··· PROVIDED MATERIAL

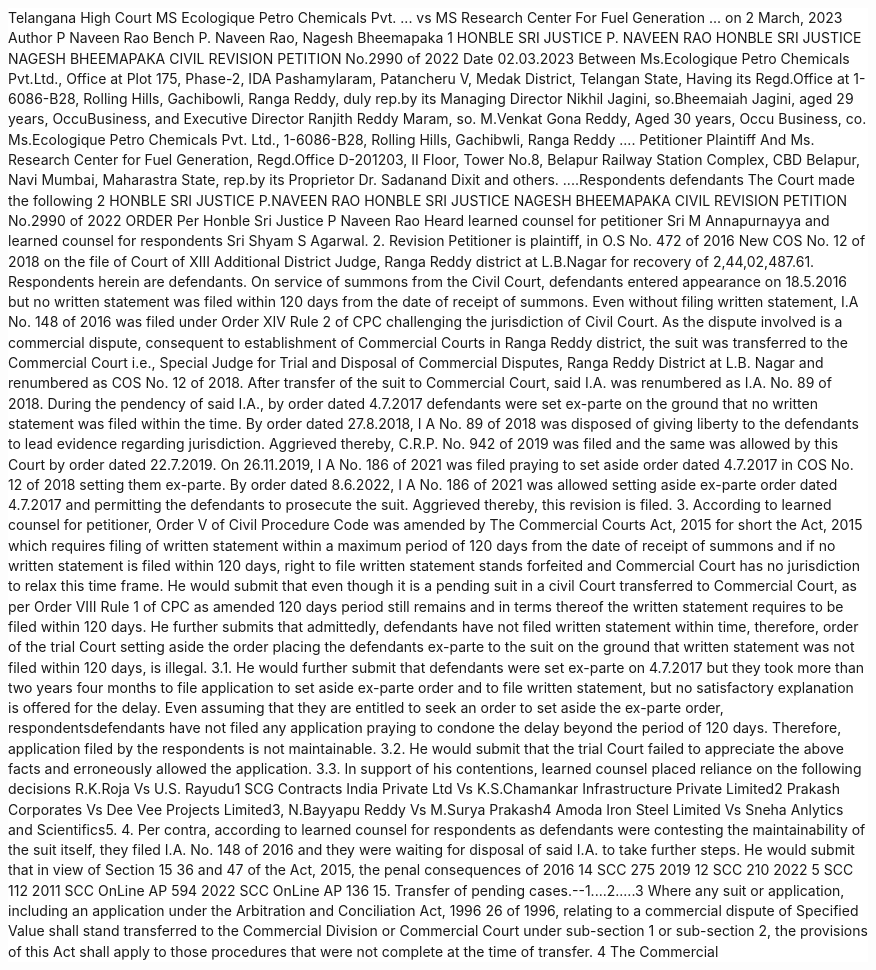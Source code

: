 Telangana High Court MS Ecologique Petro Chemicals Pvt. ... vs MS Research Center For Fuel Generation ... on 2 March, 2023 Author P Naveen Rao Bench P. Naveen Rao, Nagesh Bheemapaka 1 HONBLE SRI JUSTICE P. NAVEEN RAO HONBLE SRI JUSTICE NAGESH BHEEMAPAKA CIVIL REVISION PETITION No.2990 of 2022 Date  02.03.2023 Between Ms.Ecologique Petro Chemicals Pvt.Ltd., Office at Plot  175, Phase-2, IDA Pashamylaram, Patancheru V, Medak District, Telangan State, Having its Regd.Office at 1-6086-B28, Rolling Hills, Gachibowli, Ranga Reddy, duly rep.by its Managing Director Nikhil Jagini, so.Bheemaiah Jagini, aged 29 years, OccuBusiness, and Executive Director Ranjith Reddy Maram, so. M.Venkat Gona Reddy, Aged 30 years, Occu Business, co. Ms.Ecologique Petro Chemicals Pvt. Ltd., 1-6086-B28, Rolling Hills, Gachibwli, Ranga Reddy .... Petitioner Plaintiff And Ms. Research Center for Fuel Generation, Regd.Office  D-201203, II Floor, Tower No.8, Belapur Railway Station Complex, CBD Belapur, Navi Mumbai, Maharastra State, rep.by its Proprietor Dr. Sadanand Dixit and others. ....Respondents defendants The Court made the following 2 HONBLE SRI JUSTICE P.NAVEEN RAO HONBLE SRI JUSTICE NAGESH BHEEMAPAKA CIVIL REVISION PETITION No.2990 of 2022 ORDER Per Honble Sri Justice P Naveen Rao Heard learned counsel for petitioner Sri M Annapurnayya and learned counsel for respondents Sri Shyam S Agarwal. 2. Revision Petitioner is plaintiff, in O.S No. 472 of 2016 New COS No. 12 of 2018 on the file of Court of XIII Additional District Judge, Ranga Reddy district at L.B.Nagar for recovery of 2,44,02,487.61. Respondents herein are defendants. On service of summons from the Civil Court, defendants entered appearance on 18.5.2016 but no written statement was filed within 120 days from the date of receipt of summons. Even without filing written statement, I.A No. 148 of 2016 was filed under Order XIV Rule 2 of CPC challenging the jurisdiction of Civil Court. As the dispute involved is a commercial dispute, consequent to establishment of Commercial Courts in Ranga Reddy district, the suit was transferred to the Commercial Court i.e., Special Judge for Trial and Disposal of Commercial Disputes, Ranga Reddy District at L.B. Nagar and renumbered as COS No. 12 of 2018. After transfer of the suit to Commercial Court, said I.A. was renumbered as I.A. No. 89 of 2018. During the pendency of said I.A., by order dated 4.7.2017 defendants were set ex-parte on the ground that no written statement was filed within the time. By order dated 27.8.2018, I A No. 89 of 2018 was disposed of giving liberty to the defendants to lead evidence regarding jurisdiction. Aggrieved thereby, C.R.P. No. 942 of 2019 was filed and the same was allowed by this Court by order dated 22.7.2019. On 26.11.2019, I A No. 186 of 2021 was filed praying to set aside order dated 4.7.2017 in COS No. 12 of 2018 setting them ex-parte. By order dated 8.6.2022, I A No. 186 of 2021 was allowed setting aside ex-parte order dated 4.7.2017 and permitting the defendants to prosecute the suit. Aggrieved thereby, this revision is filed. 3. According to learned counsel for petitioner, Order V of Civil Procedure Code was amended by The Commercial Courts Act, 2015 for short the Act, 2015 which requires filing of written statement within a maximum period of 120 days from the date of receipt of summons and if no written statement is filed within 120 days, right to file written statement stands forfeited and Commercial Court has no jurisdiction to relax this time frame. He would submit that even though it is a pending suit in a civil Court transferred to Commercial Court, as per Order VIII Rule 1 of CPC as amended 120 days period still remains and in terms thereof the written statement requires to be filed within 120 days. He further submits that admittedly, defendants have not filed written statement within time, therefore, order of the trial Court setting aside the order placing the defendants ex-parte to the suit on the ground that written statement was not filed within 120 days, is illegal. 3.1. He would further submit that defendants were set ex-parte on 4.7.2017 but they took more than two years four months to file application to set aside ex-parte order and to file written statement, but no satisfactory explanation is offered for the delay. Even assuming that they are entitled to seek an order to set aside the ex-parte order, respondentsdefendants have not filed any application praying to condone the delay beyond the period of 120 days. Therefore, application filed by the respondents is not maintainable. 3.2. He would submit that the trial Court failed to appreciate the above facts and erroneously allowed the application. 3.3. In support of his contentions, learned counsel placed reliance on the following decisions R.K.Roja Vs U.S. Rayudu1 SCG Contracts India Private Ltd Vs K.S.Chamankar Infrastructure Private Limited2 Prakash Corporates Vs Dee Vee Projects Limited3, N.Bayyapu Reddy Vs M.Surya Prakash4 Amoda Iron Steel Limited Vs Sneha Anlytics and Scientifics5. 4. Per contra, according to learned counsel for respondents as defendants were contesting the maintainability of the suit itself, they filed I.A. No. 148 of 2016 and they were waiting for disposal of said I.A. to take further steps. He would submit that in view of Section 15 36 and 47 of the Act, 2015, the penal consequences of 2016 14 SCC 275 2019 12 SCC 210 2022 5 SCC 112 2011 SCC OnLine AP 594 2022 SCC OnLine AP 136 15. Transfer of pending cases.--1....2.....3 Where any suit or application, including an application under the Arbitration and Conciliation Act, 1996 26 of 1996, relating to a commercial dispute of Specified Value shall stand transferred to the Commercial Division or Commercial Court under sub-section 1 or sub-section 2, the provisions of this Act shall apply to those procedures that were not complete at the time of transfer. 4 The Commercial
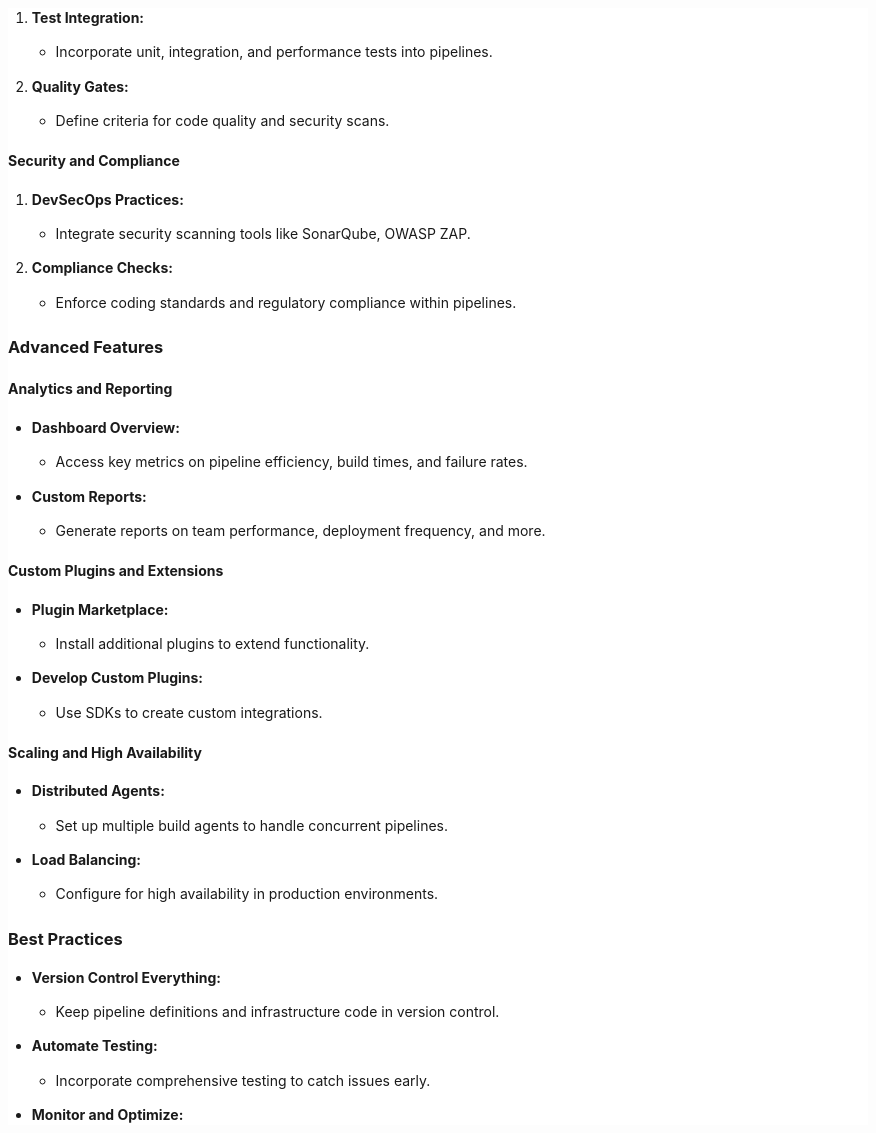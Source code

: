 1. **Test Integration:**

   - Incorporate unit, integration, and performance tests into pipelines.

2. **Quality Gates:**

   - Define criteria for code quality and security scans.

#### **Security and Compliance**

1. **DevSecOps Practices:**

   - Integrate security scanning tools like SonarQube, OWASP ZAP.

2. **Compliance Checks:**

   - Enforce coding standards and regulatory compliance within pipelines.

### **Advanced Features**

#### **Analytics and Reporting**

- **Dashboard Overview:**

  - Access key metrics on pipeline efficiency, build times, and failure rates.

- **Custom Reports:**

  - Generate reports on team performance, deployment frequency, and more.

#### **Custom Plugins and Extensions**

- **Plugin Marketplace:**

  - Install additional plugins to extend functionality.

- **Develop Custom Plugins:**

  - Use SDKs to create custom integrations.

#### **Scaling and High Availability**

- **Distributed Agents:**

  - Set up multiple build agents to handle concurrent pipelines.

- **Load Balancing:**

  - Configure for high availability in production environments.

### **Best Practices**

- **Version Control Everything:**

  - Keep pipeline definitions and infrastructure code in version control.

- **Automate Testing:**

  - Incorporate comprehensive testing to catch issues early.

- **Monitor and Optimize:**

······

Throughout the data above, copy all lines where the word "performance" is found.

**TASK ANSWER:**
   - Incorporate unit, integration, and performance tests into pipelines.
  - Generate reports on team performance, deployment frequency, and more.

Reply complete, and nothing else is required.